Kindra initially contemplated a career in physics or computer science. After her freshman year at Princeton, she lived with her grandparents in La Jolla, CA, and worked in a neurodevelopment laboratory at the Salk Institute. This influenced her to study molecular biology. Her grandmother, Odile Crick, was a figurative painter who nurtured Kindra’s artistic talent. “I’ve always done art, even while studying molecular biology,” says Kindra. Odile drew the illustration of the double helix for Watson and Crick’s historic paper on DNA in the April 25, 1953, issue of Nature.
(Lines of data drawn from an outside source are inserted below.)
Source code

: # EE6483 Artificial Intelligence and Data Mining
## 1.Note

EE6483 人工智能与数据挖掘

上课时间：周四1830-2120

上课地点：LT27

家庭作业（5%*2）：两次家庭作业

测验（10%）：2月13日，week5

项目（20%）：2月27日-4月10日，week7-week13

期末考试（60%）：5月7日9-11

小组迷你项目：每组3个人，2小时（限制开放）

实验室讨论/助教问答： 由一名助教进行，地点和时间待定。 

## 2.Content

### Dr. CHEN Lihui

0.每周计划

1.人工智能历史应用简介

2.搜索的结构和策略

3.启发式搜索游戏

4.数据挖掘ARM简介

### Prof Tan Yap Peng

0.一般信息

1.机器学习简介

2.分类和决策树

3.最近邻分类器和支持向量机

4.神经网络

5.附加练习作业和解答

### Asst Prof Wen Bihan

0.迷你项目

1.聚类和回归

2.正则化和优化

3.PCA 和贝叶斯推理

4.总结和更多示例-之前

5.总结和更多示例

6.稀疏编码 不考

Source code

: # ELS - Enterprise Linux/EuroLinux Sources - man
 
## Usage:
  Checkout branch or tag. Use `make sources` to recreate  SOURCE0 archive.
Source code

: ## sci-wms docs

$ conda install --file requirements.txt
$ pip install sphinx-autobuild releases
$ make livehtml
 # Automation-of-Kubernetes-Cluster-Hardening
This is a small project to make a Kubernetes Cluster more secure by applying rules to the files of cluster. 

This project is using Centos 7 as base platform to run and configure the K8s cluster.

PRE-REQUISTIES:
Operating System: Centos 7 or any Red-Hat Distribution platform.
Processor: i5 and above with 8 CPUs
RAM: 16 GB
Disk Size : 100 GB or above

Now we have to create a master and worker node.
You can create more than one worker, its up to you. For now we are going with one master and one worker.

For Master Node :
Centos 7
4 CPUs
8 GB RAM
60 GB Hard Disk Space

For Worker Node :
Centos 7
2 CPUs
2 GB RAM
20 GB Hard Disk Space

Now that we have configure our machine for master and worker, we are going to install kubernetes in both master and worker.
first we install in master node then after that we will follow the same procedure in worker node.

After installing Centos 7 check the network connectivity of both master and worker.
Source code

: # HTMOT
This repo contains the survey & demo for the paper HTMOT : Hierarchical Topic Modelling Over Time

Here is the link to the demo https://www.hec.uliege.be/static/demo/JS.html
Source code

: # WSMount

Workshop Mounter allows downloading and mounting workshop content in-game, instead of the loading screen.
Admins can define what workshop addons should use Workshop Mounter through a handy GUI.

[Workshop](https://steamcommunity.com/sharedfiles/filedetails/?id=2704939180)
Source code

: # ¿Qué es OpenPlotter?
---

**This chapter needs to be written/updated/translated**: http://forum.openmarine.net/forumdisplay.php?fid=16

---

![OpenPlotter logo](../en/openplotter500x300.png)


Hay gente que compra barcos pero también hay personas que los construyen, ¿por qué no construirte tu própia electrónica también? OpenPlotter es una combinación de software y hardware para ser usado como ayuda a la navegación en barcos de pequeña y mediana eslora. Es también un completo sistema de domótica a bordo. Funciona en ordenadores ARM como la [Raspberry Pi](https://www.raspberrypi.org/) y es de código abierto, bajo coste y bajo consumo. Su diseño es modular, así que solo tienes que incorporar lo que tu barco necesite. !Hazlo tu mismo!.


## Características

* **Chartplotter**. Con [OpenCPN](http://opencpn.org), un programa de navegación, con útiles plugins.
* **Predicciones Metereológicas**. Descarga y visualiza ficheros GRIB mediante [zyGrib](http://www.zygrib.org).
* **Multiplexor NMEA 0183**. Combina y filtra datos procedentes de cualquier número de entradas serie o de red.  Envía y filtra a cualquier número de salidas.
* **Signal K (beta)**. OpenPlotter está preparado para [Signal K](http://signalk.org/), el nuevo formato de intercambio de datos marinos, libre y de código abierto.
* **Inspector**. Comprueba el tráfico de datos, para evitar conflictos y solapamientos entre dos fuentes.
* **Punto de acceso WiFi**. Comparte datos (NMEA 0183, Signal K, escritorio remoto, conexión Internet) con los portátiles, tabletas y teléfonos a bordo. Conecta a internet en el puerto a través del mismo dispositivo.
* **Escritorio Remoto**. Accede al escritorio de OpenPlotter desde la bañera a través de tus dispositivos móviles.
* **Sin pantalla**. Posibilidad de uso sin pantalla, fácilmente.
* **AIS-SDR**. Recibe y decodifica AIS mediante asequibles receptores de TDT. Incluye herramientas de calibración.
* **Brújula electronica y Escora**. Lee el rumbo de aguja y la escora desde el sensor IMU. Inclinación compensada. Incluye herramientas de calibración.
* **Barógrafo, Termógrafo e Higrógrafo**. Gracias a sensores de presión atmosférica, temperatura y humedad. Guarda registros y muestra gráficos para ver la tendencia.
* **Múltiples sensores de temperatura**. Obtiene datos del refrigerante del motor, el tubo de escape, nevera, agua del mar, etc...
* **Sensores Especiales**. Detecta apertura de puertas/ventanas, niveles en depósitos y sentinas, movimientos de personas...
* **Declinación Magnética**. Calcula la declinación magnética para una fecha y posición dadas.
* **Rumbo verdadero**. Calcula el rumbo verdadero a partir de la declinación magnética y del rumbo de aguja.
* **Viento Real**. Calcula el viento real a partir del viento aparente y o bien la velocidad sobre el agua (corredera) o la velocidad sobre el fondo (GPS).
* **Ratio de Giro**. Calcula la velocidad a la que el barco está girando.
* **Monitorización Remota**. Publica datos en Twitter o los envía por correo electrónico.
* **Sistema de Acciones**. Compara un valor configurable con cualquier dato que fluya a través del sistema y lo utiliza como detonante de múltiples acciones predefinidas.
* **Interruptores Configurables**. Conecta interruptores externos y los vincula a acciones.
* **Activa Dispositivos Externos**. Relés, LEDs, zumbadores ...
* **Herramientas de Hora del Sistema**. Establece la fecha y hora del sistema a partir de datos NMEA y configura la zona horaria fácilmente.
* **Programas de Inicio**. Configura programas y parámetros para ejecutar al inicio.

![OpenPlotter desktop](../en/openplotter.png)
Although Kindra enjoyed studying scientific concepts, she found laboratory benchwork tedious. “I’m a passionate person,” she says. So she redirected her passion to art, where she connects scientific perceptions with emotions. In her Ties series, she explores how the heart became a strong symbol for love, yet functions biologically and chemically apart from love. Paintings depict the human heart overlapping the chemical oxytocin or with a double helix passing over it while splitting and reproducing itself. “That’s a gorgeous image for continuing life,” she says.
After becoming a mother for the first time, Kindra delved into the overwhelming devotion a new mother feels toward her infant. She read about research suggesting that when a new mother looks at her smiling baby, a reward area of the brain is activated similar to narcotics. Her Mother series overlaps drawings of the brain with ones of a baby during different stages of pregnancy and after delivery. The Ann Loeb Bronfman Gallery in Washington, D.C. is exhibiting her latest show, Paradigm Shift: Bonds and Binds, from January 26 to April 24, 2011.
Do Michael or Kindra Crick ever regret leaving the biological sciences? “In our family, we were told that we can do anything we want and to follow our passions, even if that means going back to school,” says Kindra. She points out that her grandfather didn’t start graduate school in molecular biology until he was 33 years old, after making a switch from a career in physics.